# Ideas for split level yard (Rock)



## tim131 (May 31, 2019)

Hey all,

I wanted to get your opinion on something:

Here is a backyard:

https://photos.zillowstatic.com/cc_ft_1536/ISmiwfrkinhvan0000000000.webp

https://photos.zillowstatic.com/cc_ft_1536/ISu8isudowr3an0000000000.webp

https://photos.zillowstatic.com/cc_ft_1536/ISa13ga4vb6nan0000000000.webp

Some back story, it is a house we are seriously looking at purchasing - I just want to figure out if there is anything you could do with the rock, like how big a job it would be to level it or at least make it nicer, e.g split level, but you could put stuff up there thus creating more space on the lower level.
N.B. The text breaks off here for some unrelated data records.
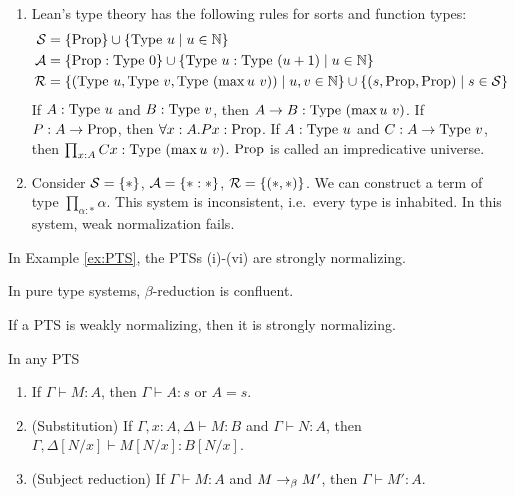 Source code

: \begin{example}
\begin{enumerate}
{        }
        \item{
            Lean's type theory has the following rules for sorts and function types: 
            \begin{align*}
                \fS &= \{\proptype\} \cup \{ \typeu{u} \mid u \in \bN\} \\
                \fA &= \{\proptype : \typeu{0}\} \cup \{\typeu{u} : \typeu{(u + 1)} \mid u \in \bN\} \\
                \fR &= \{ (\typeu{u}, \typeu{v}, \typeu{(\max u\ v)}) \mid u,v \in \bN\} \cup \{(s, \proptype, \proptype) \mid s \in \fS\}
            \end{align*}
            If $A : \mathrm{Type}\ u$ and $B : \mathrm{Type}\ v$, then $A \to B : \mathrm{Type}\ (\max u\ v)$.
            If $P : A \to \mathrm{Prop}$, then $\forall x : A. Px : \mathrm{Prop}$. 
            If $A : \mathrm{Type}\ u$ and $C : A \to \mathrm{Type}\ v$, then $\prod_{x : A} Cx : \mathrm{Type}\ (\max u \ v)$.
            $\mathrm{Prop}$ is called an \alert{impredicative universe}.
        }
        \item {
            Consider $\mathcal{S} = \{*\}$, $\mathcal{A} = \{* :*\}$, $\mathcal{R} = \{(*, *)\}$. 
            We can construct a term of type $\prod_{\alpha : *} \alpha$. 
            This system is \alert{inconsistent}, i.e.\ every type is inhabited. 
            In this system, weak normalization fails. 
        }
    \end{enumerate}
\end{example}

\begin{boxlem}
    In Example \ref{ex:PTS}, the PTSs (i)-(vi) are strongly normalizing.
\end{boxlem}

\begin{boxprop}[Confluence]
    In pure type systems, $\beta$-reduction is confluent.
\end{boxprop}

\begin{conj}
    If a PTS is weakly normalizing, then it is strongly normalizing. 
\end{conj}

\begin{boxprop}\label{prop:PTS}
    In any PTS 
    \begin{enumerate}
        \item If $\Gamma \vdash M : A$, then $\Gamma \vdash A : s$ or $A = s$.
        \item (Substitution) If $\Gamma, x : A, \Delta \vdash M : B$ and $\Gamma \vdash N : A$, then $\Gamma, \Delta[N/x] \vdash M[N/x] : B[N/x]$.
        \item (Subject reduction) If $\Gamma \vdash M : A$ and $M \to_{\beta} M'$, then $\Gamma \vdash M' : A$.
    \end{enumerate}
\end{boxprop}

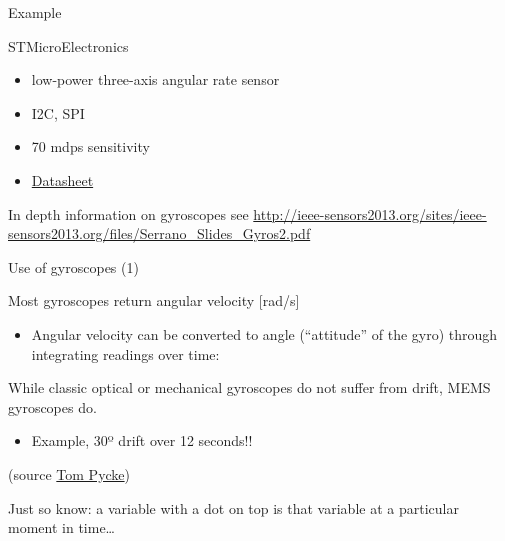 \documentclass[compress]{beamer}
\providecommand{\tightlist}{%
  \setlength{\itemsep}{0pt}\setlength{\parskip}{0pt}}
\begin{document}
\begin{frame}{Example}

STMicroElectronics

\begin{itemize}
\tightlist
\item
  low-power three-axis angular rate sensor
\item
  I2C, SPI
\item
  70 mdps sensitivity
\item
  \href{http://www.st.com/web/en/resource/technical/document/datasheet/CD00265057.pdf}{Datasheet}
\end{itemize}

In depth information on gyroscopes see
\url{http://ieee-sensors2013.org/sites/ieee-sensors2013.org/files/Serrano_Slides_Gyros2.pdf}

\end{frame}

\begin{frame}{Use of gyroscopes (1)}

Most gyroscopes return angular velocity {[}rad/s{]}

\begin{itemize}
\tightlist
\item
  Angular velocity can be converted to angle (``attitude'' of the gyro)
  through integrating readings over time:
\end{itemize}

While classic optical or mechanical gyroscopes do not suffer from drift,
MEMS gyroscopes do.

\begin{itemize}
\tightlist
\item
  Example, 30º drift over 12 seconds!!
\end{itemize}

(source
\href{http://tom.pycke.be/mav/70/gyroscope-to-roll-pitch-and-yaw}{Tom
Pycke})

Just so know: a variable with a dot on top is that variable at a
particular moment in time\ldots{}

\end{frame}
\end{document}
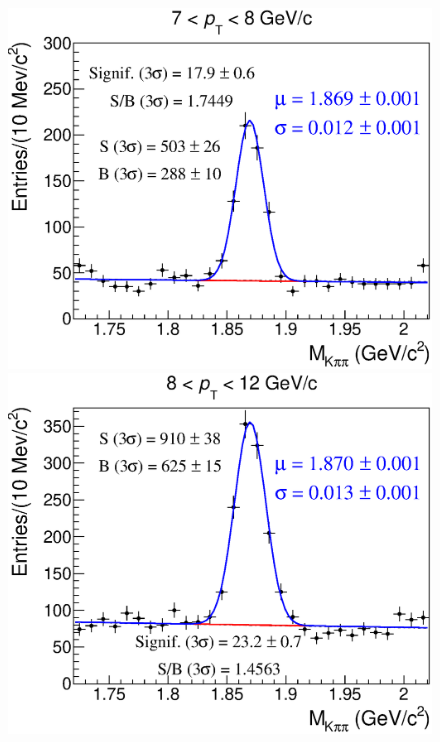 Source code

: \documentclass[b5paper,10pt,twoside,oldstyle,classica]{toptesi}
\begin{document}
\begin{figure}[h]
\begin{center}
{\includegraphics[scale = 0.25]{MassFits_cutset1_6.eps}}
\hspace{0cm}
{\includegraphics[scale = 0.25]{MassFits_cutset1_7.eps}}
\vspace{0cm}
\end{center}
\end{figure}
\clearpage
\end{document}
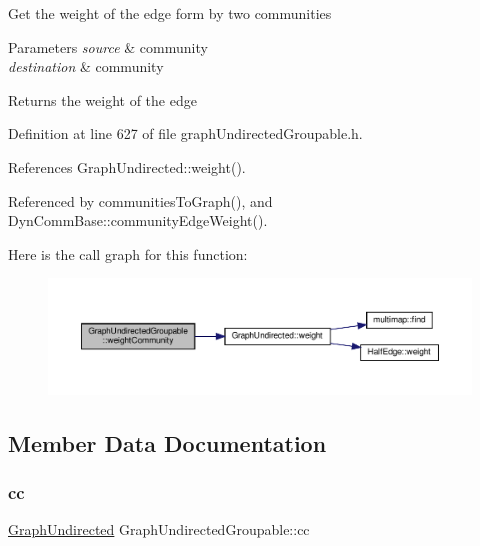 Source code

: Get the weight of the edge form by two communities


\begin{DoxyParams}{Parameters}
{\em source} & community \\
\hline
{\em destination} & community \\
\hline
\end{DoxyParams}
\begin{DoxyReturn}{Returns}
the weight of the edge 
\end{DoxyReturn}


Definition at line 627 of file graph\+Undirected\+Groupable.\+h.



References Graph\+Undirected\+::weight().



Referenced by communities\+To\+Graph(), and Dyn\+Comm\+Base\+::community\+Edge\+Weight().

Here is the call graph for this function\+:
\nopagebreak
\begin{figure}[H]
\begin{center}
\leavevmode
\includegraphics[width=350pt]{classGraphUndirectedGroupable_a2884361f00176ac8f16afca6feb3e404_cgraph}
\end{center}
\end{figure}


\subsection{Member Data Documentation}
\mbox{\label{classGraphUndirectedGroupable_aa76c119ec662942ae958b0463764a919}} 
\subsubsection{\texorpdfstring{cc}{cc}}
{\footnotesize\ttfamily \hyperlink{classGraphUndirected}{Graph\+Undirected} Graph\+Undirected\+Groupable\+::cc\hspace{0.3cm}{\ttfamily [private]}}



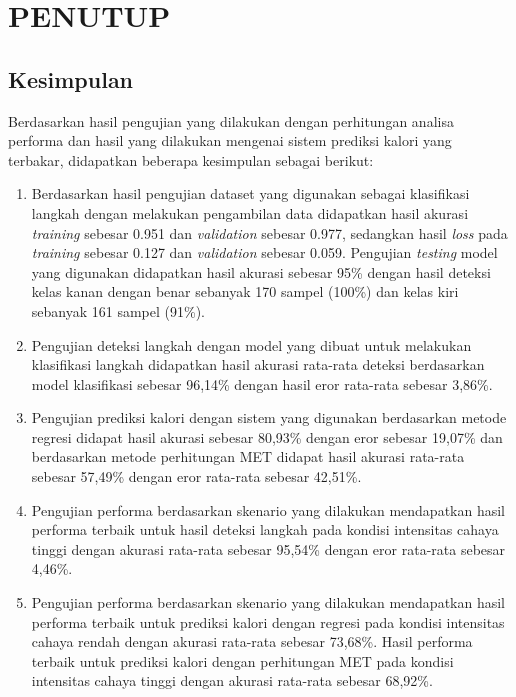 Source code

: \chapter{PENUTUP}
\label{chap:penutup}


\section{Kesimpulan}
\label{sec:kesimpulan}

Berdasarkan hasil pengujian yang dilakukan dengan perhitungan analisa performa dan hasil yang dilakukan mengenai sistem prediksi kalori yang terbakar, didapatkan beberapa kesimpulan sebagai berikut:

\begin{enumerate}[nolistsep]

  \item Berdasarkan hasil pengujian dataset yang digunakan sebagai klasifikasi langkah dengan melakukan pengambilan data didapatkan hasil akurasi \emph{training} sebesar 0.951 dan \emph{validation} sebesar 0.977, sedangkan hasil \emph{loss} pada \emph{training} sebesar 0.127 dan \emph{validation} sebesar 0.059. Pengujian \emph{testing} model yang digunakan didapatkan hasil akurasi sebesar 95\% dengan hasil deteksi kelas kanan dengan benar sebanyak 170 sampel (100\%) dan kelas kiri sebanyak 161 sampel (91\%).

  \item Pengujian deteksi langkah dengan model yang dibuat untuk melakukan klasifikasi langkah didapatkan hasil akurasi rata-rata deteksi berdasarkan model klasifikasi sebesar 96,14\% dengan hasil eror rata-rata sebesar 3,86\%.
  
  \item Pengujian prediksi kalori dengan sistem yang digunakan berdasarkan metode regresi didapat hasil akurasi sebesar 80,93\% dengan eror sebesar 19,07\% dan berdasarkan metode perhitungan MET didapat hasil akurasi rata-rata sebesar 57,49\% dengan eror rata-rata sebesar 42,51\%.
  
  \item Pengujian performa berdasarkan skenario yang dilakukan mendapatkan hasil performa terbaik untuk hasil deteksi langkah pada kondisi intensitas cahaya tinggi dengan akurasi rata-rata sebesar 95,54\% dengan eror rata-rata sebesar 4,46\%.
  
  \item Pengujian performa berdasarkan skenario yang dilakukan mendapatkan hasil performa terbaik untuk prediksi kalori dengan regresi pada kondisi intensitas cahaya rendah dengan akurasi rata-rata sebesar 73,68\%. Hasil performa terbaik untuk prediksi kalori dengan perhitungan MET pada kondisi intensitas cahaya tinggi dengan akurasi rata-rata sebesar 68,92\%.
  

\end{enumerate}
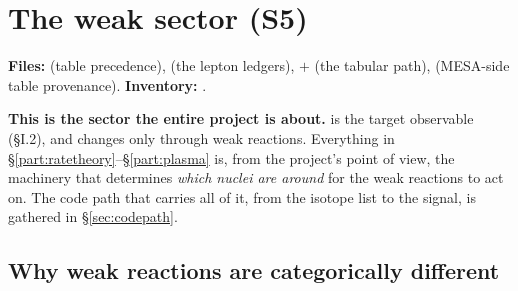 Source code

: %

\section{The weak sector (S5)}
\label{part:weak}

\begin{repopointer}
\textbf{Files:}  (table precedence),
 (the lepton ledgers),  $+$
 (the tabular path),  (MESA-side
table provenance). \quad
\textbf{Inventory:} .
\end{repopointer}

\textbf{This is the sector the entire project is about.} \Ye{} is the target
observable (\S I.2), and \Ye{} changes only through weak reactions. Everything
in \S\ref{part:ratetheory}--\S\ref{part:plasma} is, from the project's point of
view, the machinery that determines \emph{which nuclei are around} for the weak
reactions to act on. The code path that carries all of it, from the isotope
list to the \Ye{} signal, is gathered in \S\ref{sec:codepath}.

\subsection{Why weak reactions are categorically different}
\label{sec:weak-different}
Do you think this would be a massive job to level? if so, what things do you think you could do to give the illusion of more space?

If this was your yard, what would you do?

I'm looking forward to becoming a homeowner and taking up gardening as a hobby 

Many Thanks,


----------



## adgattoni (Oct 3, 2017)

I wouldn't do anything to it. This is one of the most interesting landscape I've ever seen. I think it would be terrible to destroy all of this just to have two separate flat yards.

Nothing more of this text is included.